---------- Data in this exercise

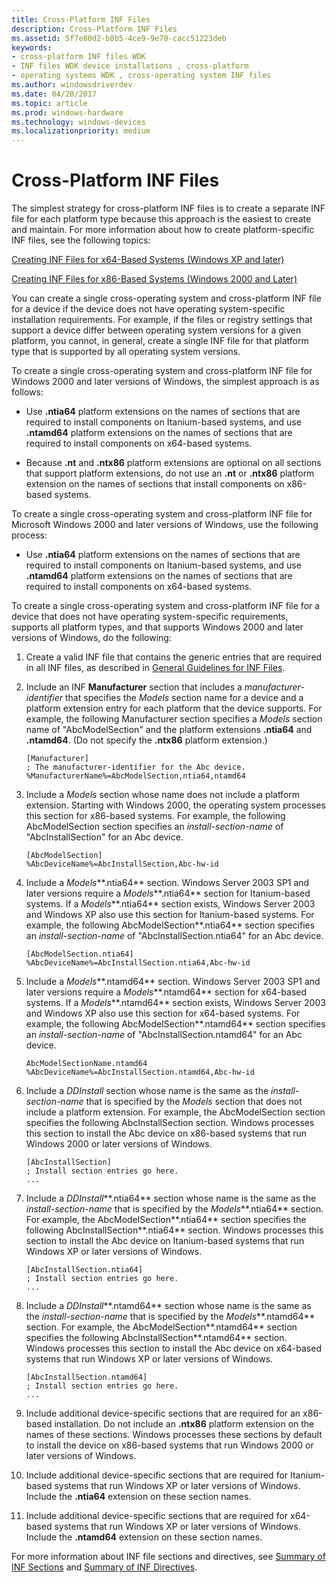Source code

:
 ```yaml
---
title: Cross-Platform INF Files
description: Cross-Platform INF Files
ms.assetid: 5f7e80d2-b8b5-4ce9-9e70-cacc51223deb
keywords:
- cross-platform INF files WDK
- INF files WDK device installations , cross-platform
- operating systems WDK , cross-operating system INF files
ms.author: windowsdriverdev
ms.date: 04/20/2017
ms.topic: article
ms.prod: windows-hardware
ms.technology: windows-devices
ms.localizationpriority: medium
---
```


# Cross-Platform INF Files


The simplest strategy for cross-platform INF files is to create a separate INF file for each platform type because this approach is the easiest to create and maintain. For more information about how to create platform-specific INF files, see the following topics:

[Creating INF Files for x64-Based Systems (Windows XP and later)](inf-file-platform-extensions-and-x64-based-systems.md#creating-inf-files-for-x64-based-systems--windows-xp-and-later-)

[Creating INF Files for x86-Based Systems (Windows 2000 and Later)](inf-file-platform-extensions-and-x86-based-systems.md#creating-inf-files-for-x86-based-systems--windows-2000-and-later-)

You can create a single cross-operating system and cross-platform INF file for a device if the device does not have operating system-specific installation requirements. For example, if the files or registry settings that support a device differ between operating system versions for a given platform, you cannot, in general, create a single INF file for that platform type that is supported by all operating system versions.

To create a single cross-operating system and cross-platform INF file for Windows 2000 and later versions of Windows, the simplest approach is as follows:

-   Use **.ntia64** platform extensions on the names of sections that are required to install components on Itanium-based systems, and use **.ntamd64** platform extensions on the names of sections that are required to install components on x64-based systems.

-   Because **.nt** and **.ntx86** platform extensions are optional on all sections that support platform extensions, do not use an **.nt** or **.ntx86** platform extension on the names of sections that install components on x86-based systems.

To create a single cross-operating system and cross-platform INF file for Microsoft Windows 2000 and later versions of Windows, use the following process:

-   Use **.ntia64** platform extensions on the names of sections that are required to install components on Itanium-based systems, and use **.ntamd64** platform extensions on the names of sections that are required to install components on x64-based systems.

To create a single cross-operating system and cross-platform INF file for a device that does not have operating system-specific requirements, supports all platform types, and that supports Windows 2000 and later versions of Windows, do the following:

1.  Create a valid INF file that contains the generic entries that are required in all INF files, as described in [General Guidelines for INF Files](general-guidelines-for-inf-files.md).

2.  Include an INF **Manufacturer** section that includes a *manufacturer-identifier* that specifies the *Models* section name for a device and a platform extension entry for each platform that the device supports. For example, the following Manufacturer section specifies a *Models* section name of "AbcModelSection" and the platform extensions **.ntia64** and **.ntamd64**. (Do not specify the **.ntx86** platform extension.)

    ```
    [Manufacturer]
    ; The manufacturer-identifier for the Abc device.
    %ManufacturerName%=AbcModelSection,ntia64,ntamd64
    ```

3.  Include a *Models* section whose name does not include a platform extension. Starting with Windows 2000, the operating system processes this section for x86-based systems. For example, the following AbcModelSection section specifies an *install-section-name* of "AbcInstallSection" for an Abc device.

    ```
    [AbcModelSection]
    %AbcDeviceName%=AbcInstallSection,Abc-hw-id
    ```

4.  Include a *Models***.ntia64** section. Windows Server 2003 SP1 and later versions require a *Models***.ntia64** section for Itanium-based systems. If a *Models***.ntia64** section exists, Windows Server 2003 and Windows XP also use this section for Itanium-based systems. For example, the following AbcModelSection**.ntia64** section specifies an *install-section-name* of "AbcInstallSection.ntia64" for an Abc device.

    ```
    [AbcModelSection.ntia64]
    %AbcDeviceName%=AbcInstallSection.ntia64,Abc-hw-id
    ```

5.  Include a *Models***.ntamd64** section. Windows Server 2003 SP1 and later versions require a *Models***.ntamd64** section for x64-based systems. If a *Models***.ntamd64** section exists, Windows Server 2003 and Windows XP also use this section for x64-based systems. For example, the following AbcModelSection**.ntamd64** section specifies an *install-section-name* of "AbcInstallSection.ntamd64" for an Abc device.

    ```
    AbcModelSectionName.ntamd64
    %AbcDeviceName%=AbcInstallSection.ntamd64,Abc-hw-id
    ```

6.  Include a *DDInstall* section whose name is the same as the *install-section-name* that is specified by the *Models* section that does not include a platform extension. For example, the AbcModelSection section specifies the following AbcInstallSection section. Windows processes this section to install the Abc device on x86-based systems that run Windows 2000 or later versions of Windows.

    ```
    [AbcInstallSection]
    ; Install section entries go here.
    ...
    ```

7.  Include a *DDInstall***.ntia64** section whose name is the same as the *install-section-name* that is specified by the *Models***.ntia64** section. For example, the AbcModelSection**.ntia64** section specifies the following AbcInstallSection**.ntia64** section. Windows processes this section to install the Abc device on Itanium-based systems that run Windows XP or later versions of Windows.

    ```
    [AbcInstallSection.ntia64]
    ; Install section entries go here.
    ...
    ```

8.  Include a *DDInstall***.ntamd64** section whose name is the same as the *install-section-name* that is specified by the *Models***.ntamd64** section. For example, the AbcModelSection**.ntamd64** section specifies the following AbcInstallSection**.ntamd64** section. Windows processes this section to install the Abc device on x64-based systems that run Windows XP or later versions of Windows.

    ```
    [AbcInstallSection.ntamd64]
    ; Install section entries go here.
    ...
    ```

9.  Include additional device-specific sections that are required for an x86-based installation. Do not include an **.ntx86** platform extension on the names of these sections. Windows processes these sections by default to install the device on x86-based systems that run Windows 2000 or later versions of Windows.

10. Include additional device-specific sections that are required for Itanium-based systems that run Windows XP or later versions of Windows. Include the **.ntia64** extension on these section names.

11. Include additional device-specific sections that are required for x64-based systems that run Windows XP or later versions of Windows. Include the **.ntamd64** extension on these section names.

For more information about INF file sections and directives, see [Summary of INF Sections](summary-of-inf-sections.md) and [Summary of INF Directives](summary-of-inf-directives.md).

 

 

--------------------

* To do *
Each entry above has to be set down again verbatim, except for its pictures.

* Exercise response *
Source code

:
 ```yaml
---
title: Cross-Platform INF Files
description: Cross-Platform INF Files
ms.assetid: 5f7e80d2-b8b5-4ce9-9e70-cacc51223deb
keywords:
- cross-platform INF files WDK
- INF files WDK device installations , cross-platform
- operating systems WDK , cross-operating system INF files
ms.author: windowsdriverdev
ms.date: 04/20/2017
ms.topic: article
ms.prod: windows-hardware
ms.technology: windows-devices
ms.localizationpriority: medium
---
```


# Cross-Platform INF Files


The simplest strategy for cross-platform INF files is to create a separate INF file for each platform type because this approach is the easiest to create and maintain. For more information about how to create platform-specific INF files, see the following topics:

[Creating INF Files for x64-Based Systems (Windows XP and later)](inf-file-platform-extensions-and-x64-based-systems.md#creating-inf-files-for-x64-based-systems--windows-xp-and-later-)

[Creating INF Files for x86-Based Systems (Windows 2000 and Later)](inf-file-platform-extensions-and-x86-based-systems.md#creating-inf-files-for-x86-based-systems--windows-2000-and-later-)

You can create a single cross-operating system and cross-platform INF file for a device if the device does not have operating system-specific installation requirements. For example, if the files or registry settings that support a device differ between operating system versions for a given platform, you cannot, in general, create a single INF file for that platform type that is supported by all operating system versions.

To create a single cross-operating system and cross-platform INF file for Windows 2000 and later versions of Windows, the simplest approach is as follows:

-   Use **.ntia64** platform extensions on the names of sections that are required to install components on Itanium-based systems, and use **.ntamd64** platform extensions on the names of sections that are required to install components on x64-based systems.

-   Because **.nt** and **.ntx86** platform extensions are optional on all sections that support platform extensions, do not use an **.nt** or **.ntx86** platform extension on the names of sections that install components on x86-based systems.

To create a single cross-operating system and cross-platform INF file for Microsoft Windows 2000 and later versions of Windows, use the following process:

-   Use **.ntia64** platform extensions on the names of sections that are required to install components on Itanium-based systems, and use **.ntamd64** platform extensions on the names of sections that are required to install components on x64-based systems.

To create a single cross-operating system and cross-platform INF file for a device that does not have operating system-specific requirements, supports all platform types, and that supports Windows 2000 and later versions of Windows, do the following:

1.  Create a valid INF file that contains the generic entries that are required in all INF files, as described in [General Guidelines for INF Files](general-guidelines-for-inf-files.md).

2.  Include an INF **Manufacturer** section that includes a *manufacturer-identifier* that specifies the *Models* section name for a device and a platform extension entry for each platform that the device supports. For example, the following Manufacturer section specifies a *Models* section name of "AbcModelSection" and the platform extensions **.ntia64** and **.ntamd64**. (Do not specify the **.ntx86** platform extension.)

    ```
    [Manufacturer]
    ; The manufacturer-identifier for the Abc device.
    %ManufacturerName%=AbcModelSection,ntia64,ntamd64
    ```

3.  Include a *Models* section whose name does not include a platform extension. Starting with Windows 2000, the operating system processes this section for x86-based systems. For example, the following AbcModelSection section specifies an *install-section-name* of "AbcInstallSection" for an Abc device.

    ```
    [AbcModelSection]
    %AbcDeviceName%=AbcInstallSection,Abc-hw-id
    ```

4.  Include a *Models***.ntia64** section. Windows Server 2003 SP1 and later versions require a *Models***.ntia64** section for Itanium-based systems. If a *Models***.ntia64** section exists, Windows Server 2003 and Windows XP also use this section for Itanium-based systems. For example, the following AbcModelSection**.ntia64** section specifies an *install-section-name* of "AbcInstallSection.ntia64" for an Abc device.

    ```
    [AbcModelSection.ntia64]
    %AbcDeviceName%=AbcInstallSection.ntia64,Abc-hw-id
    ```

5.  Include a *Models***.ntamd64** section. Windows Server 2003 SP1 and later versions require a *Models***.ntamd64** section for x64-based systems. If a *Models***.ntamd64** section exists, Windows Server 2003 and Windows XP also use this section for x64-based systems. For example, the following AbcModelSection**.ntamd64** section specifies an *install-section-name* of "AbcInstallSection.ntamd64" for an Abc device.

    ```
    AbcModelSectionName.ntamd64
    %AbcDeviceName%=AbcInstallSection.ntamd64,Abc-hw-id
    ```

6.  Include a *DDInstall* section whose name is the same as the *install-section-name* that is specified by the *Models* section that does not include a platform extension. For example, the AbcModelSection section specifies the following AbcInstallSection section. Windows processes this section to install the Abc device on x86-based systems that run Windows 2000 or later versions of Windows.

    ```
    [AbcInstallSection]
    ; Install section entries go here.
    ...
    ```

7.  Include a *DDInstall***.ntia64** section whose name is the same as the *install-section-name* that is specified by the *Models***.ntia64** section. For example, the AbcModelSection**.ntia64** section specifies the following AbcInstallSection**.ntia64** section. Windows processes this section to install the Abc device on Itanium-based systems that run Windows XP or later versions of Windows.

    ```
    [AbcInstallSection.ntia64]
    ; Install section entries go here.
    ...
    ```

8.  Include a *DDInstall***.ntamd64** section whose name is the same as the *install-section-name* that is specified by the *Models***.ntamd64** section. For example, the AbcModelSection**.ntamd64** section specifies the following AbcInstallSection**.ntamd64** section. Windows processes this section to install the Abc device on x64-based systems that run Windows XP or later versions of Windows.

    ```
    [AbcInstallSection.ntamd64]
    ; Install section entries go here.
    ...
    ```

9.  Include additional device-specific sections that are required for an x86-based installation. Do not include an **.ntx86** platform extension on the names of these sections. Windows processes these sections by default to install the device on x86-based systems that run Windows 2000 or later versions of Windows.

10. Include additional device-specific sections that are required for Itanium-based systems that run Windows XP or later versions of Windows. Include the **.ntia64** extension on these section names.

11. Include additional device-specific sections that are required for x64-based systems that run Windows XP or later versions of Windows. Include the **.ntamd64** extension on these section names.

For more information about INF file sections and directives, see [Summary of INF Sections](summary-of-inf-sections.md) and [Summary of INF Directives](summary-of-inf-directives.md).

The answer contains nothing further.